The first specific areas for improvement Whitaker mentions are for the Bristol campus itself. “It’s important that this flagship campus reflect the quality and the vibrancy of the school as a whole,” he says. “People will always look to this as an indication to what sort of school King is. I share the board’s commitment to the traditional residential program at King, which takes nothing at all away from the other delivery methods of education and the other programs. In fact, they too will benefit by having a quality campus here in Bristol that reflects the high quality of all programs across the university.”

Those campus improvements will take the form, at least to begin with, of bringing existing buildings up to meet 21st century educational needs. “I don’t know of a single college anywhere that doesn’t want to build more buildings, and I don’t think King is exempt,” Whitaker says. “I think if you walk around campus, everyone will tell you what the next building King needs should be, though I doubt those answers would all be the same.

“For me a priority is taking the buildings we have, which are solid and well-built, and improving them and bringing them up to date. I see that as a priority before we even look at new construction. That doesn’t mean there isn’t a need for all sorts of construction here, and I can give you a list of what those things would be, but it wouldn’t be particularly edifying – no pun intended – because a lot has to happen before a building is planned and built, including finding funding sources. But for me, I don’t think we have to wait to address the buildings we have – to use a Presbyterian phrase – to do those things decently and in order.”

No doubt alumni will be pleased to hear Whitaker is taking an early interest in the well-being of the home campus, even if it is balanced by respect for the need for a conservative approach to financing building programs. “We are subject to the same business edits as any for-profit business: the bottom line and balancing the books so we have the resources to do what we want to do,” Whitaker says.

When Whitaker speaks, the theme of balance doesn’t only apply to the questions of residential vs online education and ambitions for campus vs fiscal responsibility. It’s something he comes back to in discussion of another aspect of the university’s mission as well.

“I think the university must be clear and forthright about its Christian character,” he says. “None of that means King is unwelcoming or in any way exclusive with others, but that is how we were founded. That is who we are, a Presbyterian institution.

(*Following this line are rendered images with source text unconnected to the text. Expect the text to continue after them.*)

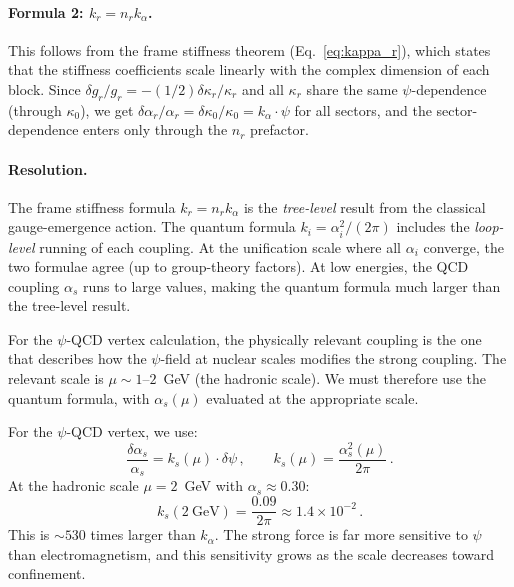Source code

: \documentclass[aps,prd,twocolumn,superscriptaddress,floatfix,nofootinbib]{revtex4-2}
\newcommand{\kap}{\kappa}
\newcommand{\as}{\alpha_s}
\newcommand{\ka}{k_\alpha}
\newcommand{\ks}{k_s}
\newcommand{\dpsi}{\delta\psi}
\begin{document}
\paragraph{Formula 2: $k_r = n_r \ka$.}
This follows from the frame stiffness theorem
(Eq.~\eqref{eq:kappa_r}), which states that the stiffness coefficients
scale linearly with the complex dimension of each block. Since
$\delta g_r/g_r = -(1/2)\delta\kap_r/\kap_r$ and all $\kap_r$ share the
same $\psi$-dependence (through $\kap_0$), we get
$\delta\alpha_r/\alpha_r = \delta\kap_0/\kap_0 = \ka \cdot \psi$ for all
sectors, and the sector-dependence enters only through the $n_r$ prefactor.

\paragraph{Resolution.}
The frame stiffness formula $k_r = n_r \ka$ is the \emph{tree-level} result
from the classical gauge-emergence action. The quantum formula
$k_i = \alpha_i^2/(2\pi)$ includes the \emph{loop-level} running of each
coupling. At the unification scale where all $\alpha_i$ converge, the two
formulae agree (up to group-theory factors). At low energies, the QCD
coupling $\as$ runs to large values, making the quantum formula much larger
than the tree-level result.

For the $\psi$-QCD vertex calculation, the physically relevant coupling is
the one that describes how the $\psi$-field at nuclear scales modifies the
strong coupling. The relevant scale is $\mu \sim 1$--$2$~GeV (the hadronic
scale). We must therefore use the quantum formula, with $\as(\mu)$ evaluated
at the appropriate scale.

\begin{tcolorbox}[colback=blue!5!white, colframe=blue!50!black,
  title=Choice of $\psi$--SU(3) coupling]
For the $\psi$-QCD vertex, we use:
\begin{equation}
\frac{\delta\as}{\as} = \ks(\mu) \cdot \dpsi \, , \qquad
\ks(\mu) = \frac{\as^2(\mu)}{2\pi} \, .
\label{eq:ks_quantum}
\end{equation}
At the hadronic scale $\mu = 2$~GeV with $\as \approx 0.30$:
\begin{equation}
\ks(2~\text{GeV}) = \frac{0.09}{2\pi} \approx 1.4 \times 10^{-2} \, .
\end{equation}
This is $\sim 530$ times larger than $\ka$. The strong force is far more
sensitive to $\psi$ than electromagnetism, and this sensitivity grows as
the scale decreases toward confinement.
\end{tcolorbox}
\end{document}
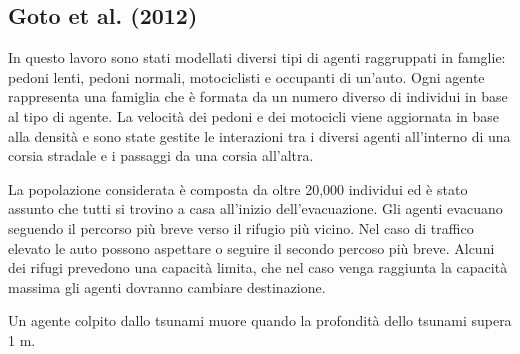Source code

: \subsection{Goto et al. (2012)}
In questo lavoro sono stati modellati diversi tipi di agenti raggruppati in famglie: pedoni lenti, pedoni normali, motociclisti e occupanti di un'auto.
Ogni agente rappresenta una famiglia che è formata da un numero diverso di individui in base al tipo di agente.
%
La velocità dei pedoni e dei motocicli viene aggiornata in base alla densità
e sono state gestite le interazioni tra i diversi agenti all'interno di una corsia stradale e i passaggi da una corsia all'altra.

La popolazione considerata è composta da oltre 20,000 individui ed è stato assunto che tutti si trovino a casa all'inizio dell'evacuazione.
%
Gli agenti evacuano seguendo il percorso più breve verso il rifugio più vicino. Nel caso di traffico elevato le auto possono aspettare o seguire il secondo percoso più breve.
Alcuni dei rifugi prevedono una capacità limita, che nel caso venga raggiunta la capacità massima gli agenti dovranno cambiare destinazione.

Un agente colpito dallo tsunami muore quando la profondità dello tsunami supera 1 m.

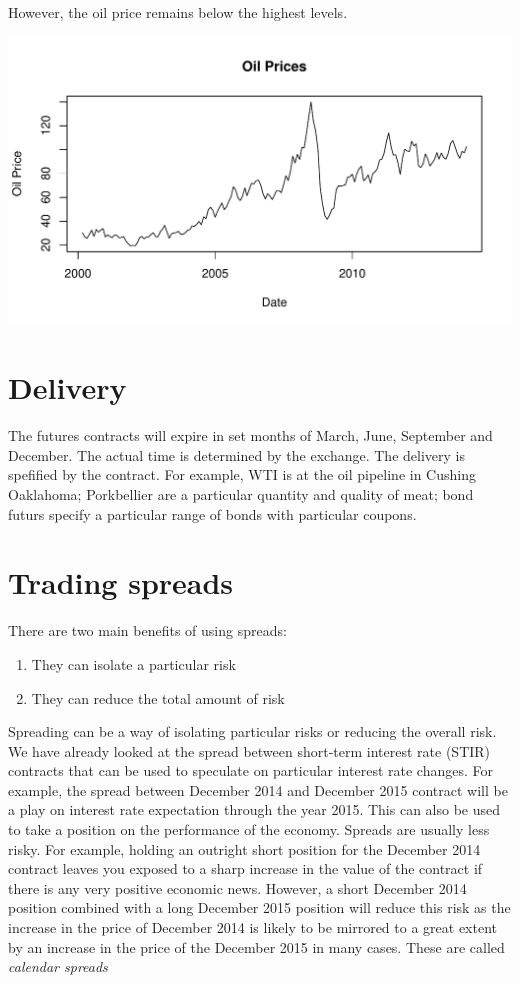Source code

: \documentclass[12pt, a4paper, oneside]{article}\usepackage[]{graphicx}\usepackage[]{color}
\makeatletter
\def\maxwidth{ %
  \ifdim\Gin@nat@width>\linewidth
    \linewidth
  \else
    \Gin@nat@width
  \fi
}
\newenvironment{knitrout}{}{} %
\makeatother
\begin{document}
However, the oil price remains below the highest levels. 

\begin{knitrout}
\color{fgcolor}
\includegraphics[width=\maxwidth]{figure/oilprice} 

\end{knitrout}


\section*{Delivery}
The futures contracts will expire in set months of March, June, September and December.  The actual time is determined by the exchange. The delivery is spefified by the contract.  For example, WTI is at the oil pipeline in Cushing Oaklahoma; Porkbellier are a particular quantity and quality of meat; bond futurs specify a particular range of bonds with particular coupons. 

\section*{Trading spreads}
There are two main benefits of using spreads:  

\begin{enumerate}
\item They can isolate a particular risk
\item They can reduce the total amount of risk
\end{enumerate}

Spreading can be a way of isolating particular risks or reducing the overall risk.  We have already looked at the spread between short-term interest rate (STIR) contracts that can be used to speculate on particular interest rate changes.  For example, the spread between December 2014 and December 2015 contract will be a play on interest rate expectation through the year 2015.  This can also be used to take a position on the performance of the economy.  Spreads are usually less risky.  For example, holding an outright short position for the December 2014 contract leaves you exposed to a sharp increase in the  value of the contract if there is any very positive economic news.  However, a short December 2014 position combined with  a long December 2015 position will reduce this risk as the increase in the price of December 2014 is likely to be mirrored to a great extent by an increase in the price of the December 2015 in many cases.  These are called \emph{calendar spreads}
\end{document}
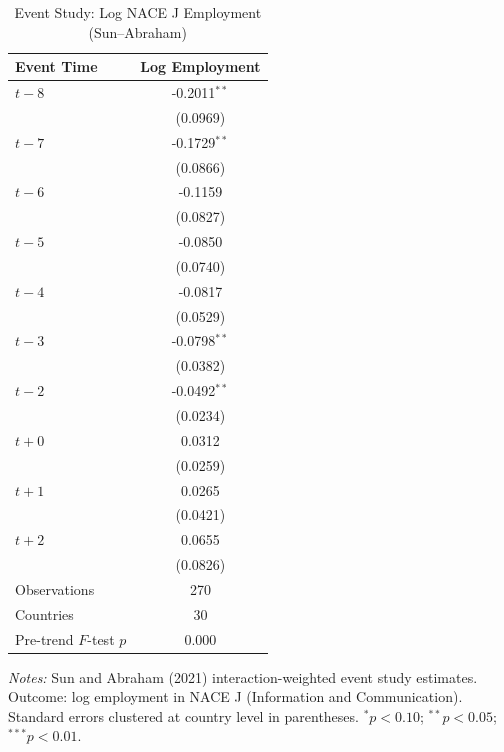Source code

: \begin{table}[htbp]
\centering
\caption{Event Study: Log NACE J Employment (Sun--Abraham)}
\label{tab:event_study}
\begin{tabular}{lc}
\hline\hline
Event Time & Log Employment \\
\hline
$t -8$ & -0.2011$^{**}$ \\
 & (0.0969) \\
$t -7$ & -0.1729$^{**}$ \\
 & (0.0866) \\
$t -6$ & -0.1159 \\
 & (0.0827) \\
$t -5$ & -0.0850 \\
 & (0.0740) \\
$t -4$ & -0.0817 \\
 & (0.0529) \\
$t -3$ & -0.0798$^{**}$ \\
 & (0.0382) \\
$t -2$ & -0.0492$^{**}$ \\
 & (0.0234) \\
$t +0$ & 0.0312 \\
 & (0.0259) \\
$t +1$ & 0.0265 \\
 & (0.0421) \\
$t +2$ & 0.0655 \\
 & (0.0826) \\
\hline
Observations & 270 \\
Countries & 30 \\
Pre-trend $F$-test $p$ & 0.000 \\
\hline\hline
\end{tabular}
\begin{tablenotes}[flushleft]\small
\item \textit{Notes:} Sun and Abraham (2021) interaction-weighted event study estimates. Outcome: log employment in NACE J (Information and Communication). Standard errors clustered at country level in parentheses. $^{*}p<0.10$; $^{**}p<0.05$; $^{***}p<0.01$.
\end{tablenotes}
\end{table}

“There are many Christian colleges that struggle with the idea of having a school that is faith-based, that is also academically rigorous and invites free academic inquiry and a variety of ideas being presented. There is an innate tension in that. I frankly think it’s a good tension. I think it’s welcome. There’s nothing incongruous about a school having its foundation in faith but also stewarding the mind that has been given us by God in a way that stretches it, challenges it and gets us thinking about the hard questions in life and perhaps put our own suppositions and assumptions to the test. King does that. It certainly attracted me to King because of that balance and that comfort with those tensions.”

Those kinds of tensions are far more welcome than the tensions the campus has experienced in recent years. If the visual metaphor of the newly landscaped campus is drawn over to Whitaker’s presidency, then one must admit that while it looks very nice, the roots are still not very deep. But the appearance at least, is that King University is once again a place where things are happening decently and in order.